◆ Material supplied:
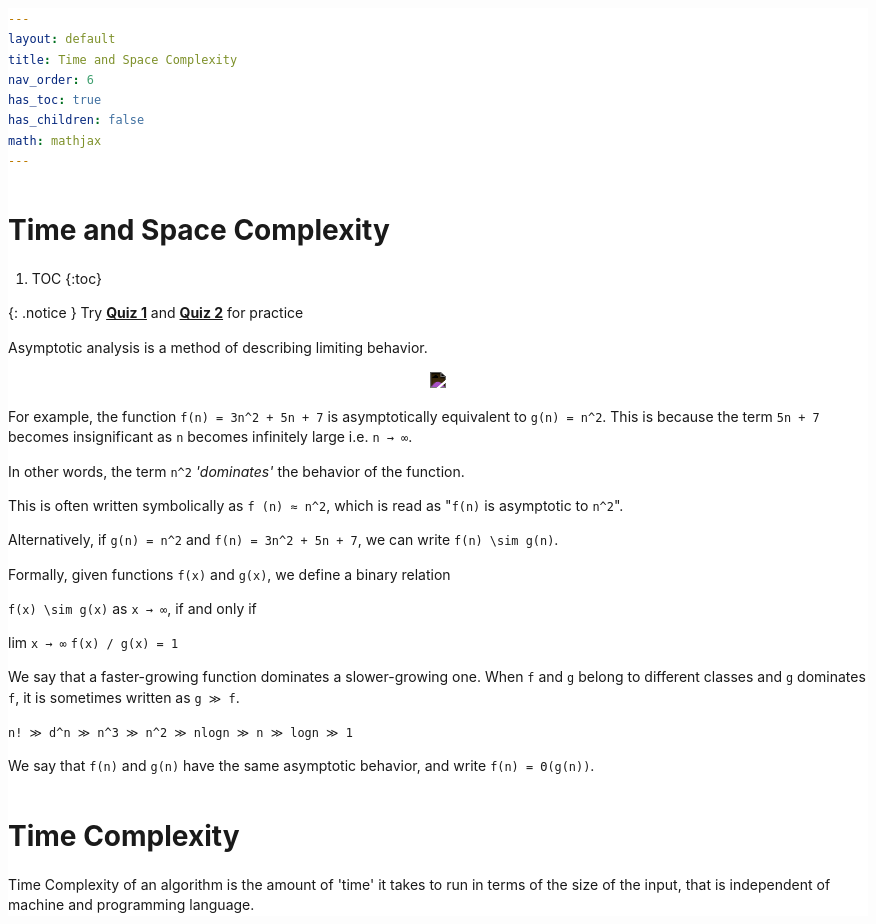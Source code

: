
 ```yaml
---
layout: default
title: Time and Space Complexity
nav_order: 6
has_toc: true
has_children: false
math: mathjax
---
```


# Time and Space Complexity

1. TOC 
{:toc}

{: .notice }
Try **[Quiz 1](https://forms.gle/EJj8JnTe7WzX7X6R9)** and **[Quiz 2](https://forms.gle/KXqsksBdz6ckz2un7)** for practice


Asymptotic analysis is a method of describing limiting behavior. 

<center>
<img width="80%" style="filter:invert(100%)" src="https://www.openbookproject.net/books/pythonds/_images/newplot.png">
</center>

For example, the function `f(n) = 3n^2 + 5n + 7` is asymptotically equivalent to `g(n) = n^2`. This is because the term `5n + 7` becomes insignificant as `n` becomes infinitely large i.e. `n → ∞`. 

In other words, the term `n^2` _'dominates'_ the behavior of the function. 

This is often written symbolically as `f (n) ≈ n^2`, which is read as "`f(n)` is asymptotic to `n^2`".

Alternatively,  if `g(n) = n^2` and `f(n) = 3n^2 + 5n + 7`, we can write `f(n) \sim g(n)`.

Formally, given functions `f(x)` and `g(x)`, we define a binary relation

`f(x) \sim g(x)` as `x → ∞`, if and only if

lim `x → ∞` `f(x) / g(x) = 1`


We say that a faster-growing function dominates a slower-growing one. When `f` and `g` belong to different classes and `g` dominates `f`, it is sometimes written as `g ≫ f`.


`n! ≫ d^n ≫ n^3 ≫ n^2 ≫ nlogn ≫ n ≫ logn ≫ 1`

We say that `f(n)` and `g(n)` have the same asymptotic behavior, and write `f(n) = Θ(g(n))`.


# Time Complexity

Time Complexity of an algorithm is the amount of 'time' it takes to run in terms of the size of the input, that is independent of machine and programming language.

* * *

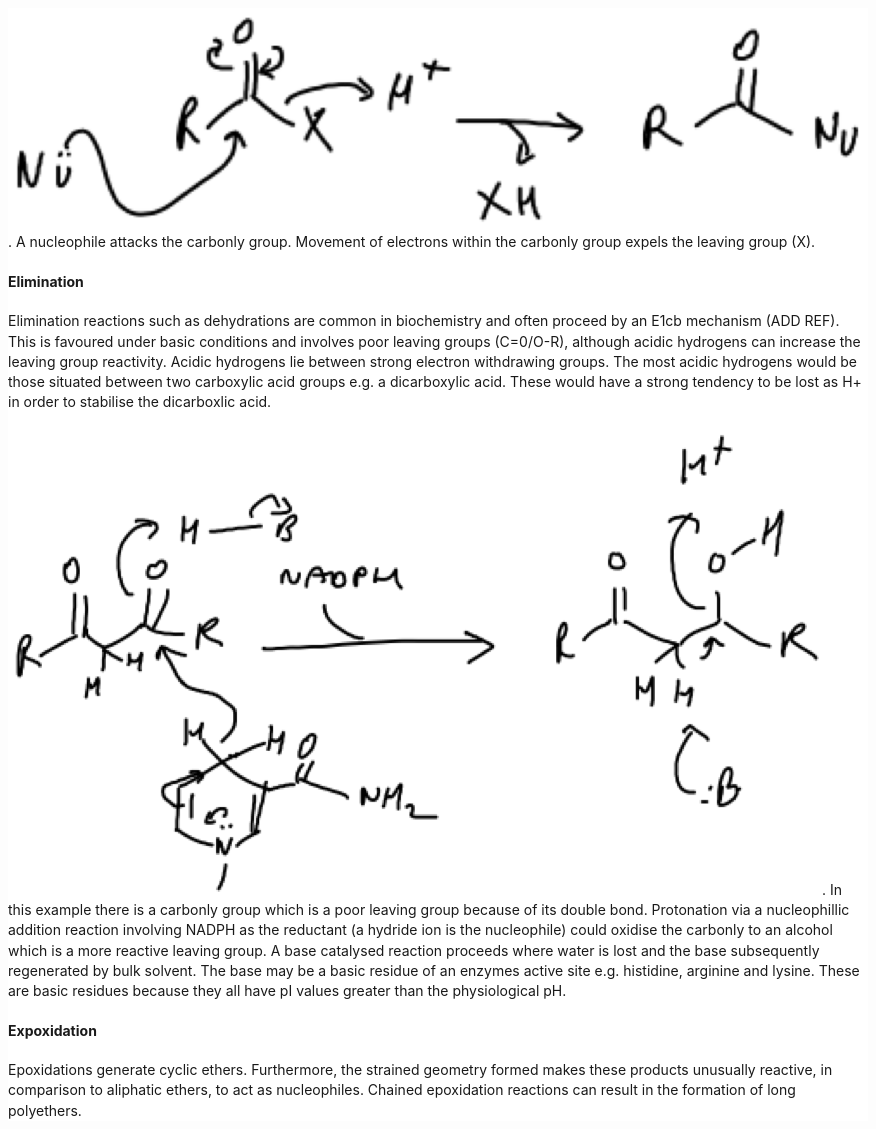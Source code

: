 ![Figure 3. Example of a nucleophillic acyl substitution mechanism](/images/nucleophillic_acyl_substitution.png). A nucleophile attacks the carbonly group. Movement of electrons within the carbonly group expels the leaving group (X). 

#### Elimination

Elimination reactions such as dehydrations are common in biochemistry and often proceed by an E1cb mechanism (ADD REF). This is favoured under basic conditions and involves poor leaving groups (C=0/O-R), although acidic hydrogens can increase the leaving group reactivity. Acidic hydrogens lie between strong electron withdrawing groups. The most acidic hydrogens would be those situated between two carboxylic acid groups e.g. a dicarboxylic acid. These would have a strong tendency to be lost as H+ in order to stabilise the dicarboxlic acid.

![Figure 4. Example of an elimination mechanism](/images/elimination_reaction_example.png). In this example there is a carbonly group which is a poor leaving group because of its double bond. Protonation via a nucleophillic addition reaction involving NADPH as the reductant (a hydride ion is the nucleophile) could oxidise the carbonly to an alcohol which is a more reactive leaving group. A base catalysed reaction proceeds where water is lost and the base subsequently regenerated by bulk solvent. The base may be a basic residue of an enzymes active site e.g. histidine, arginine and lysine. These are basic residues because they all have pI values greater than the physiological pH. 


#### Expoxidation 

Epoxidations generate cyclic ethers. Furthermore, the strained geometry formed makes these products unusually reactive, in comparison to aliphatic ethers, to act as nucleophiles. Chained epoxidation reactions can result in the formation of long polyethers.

==

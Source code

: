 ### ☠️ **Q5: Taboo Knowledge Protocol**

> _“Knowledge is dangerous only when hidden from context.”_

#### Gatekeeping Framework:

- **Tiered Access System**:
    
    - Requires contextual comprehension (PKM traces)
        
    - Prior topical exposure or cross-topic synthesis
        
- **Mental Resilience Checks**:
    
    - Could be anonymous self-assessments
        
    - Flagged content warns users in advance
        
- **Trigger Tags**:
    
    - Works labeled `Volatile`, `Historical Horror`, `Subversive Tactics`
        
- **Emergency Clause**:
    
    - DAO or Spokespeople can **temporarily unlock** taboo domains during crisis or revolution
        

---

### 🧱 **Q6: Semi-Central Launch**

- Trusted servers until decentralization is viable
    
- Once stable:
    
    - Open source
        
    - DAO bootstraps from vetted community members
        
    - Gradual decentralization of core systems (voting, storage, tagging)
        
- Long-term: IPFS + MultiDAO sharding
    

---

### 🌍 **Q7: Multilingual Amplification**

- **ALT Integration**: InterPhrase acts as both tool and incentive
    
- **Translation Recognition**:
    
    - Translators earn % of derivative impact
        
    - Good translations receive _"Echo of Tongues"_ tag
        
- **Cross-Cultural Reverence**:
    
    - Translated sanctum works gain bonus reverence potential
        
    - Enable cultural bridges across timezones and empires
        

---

◆ Required work: Lines that include the word "dominates" are to be extracted from the data above.

◆ Problem solution:
In other words, the term `n^2` _'dominates'_ the behavior of the function. 
We say that a faster-growing function dominates a slower-growing one. When `f` and `g` belong to different classes and `g` dominates `f`, it is sometimes written as `g ≫ f`.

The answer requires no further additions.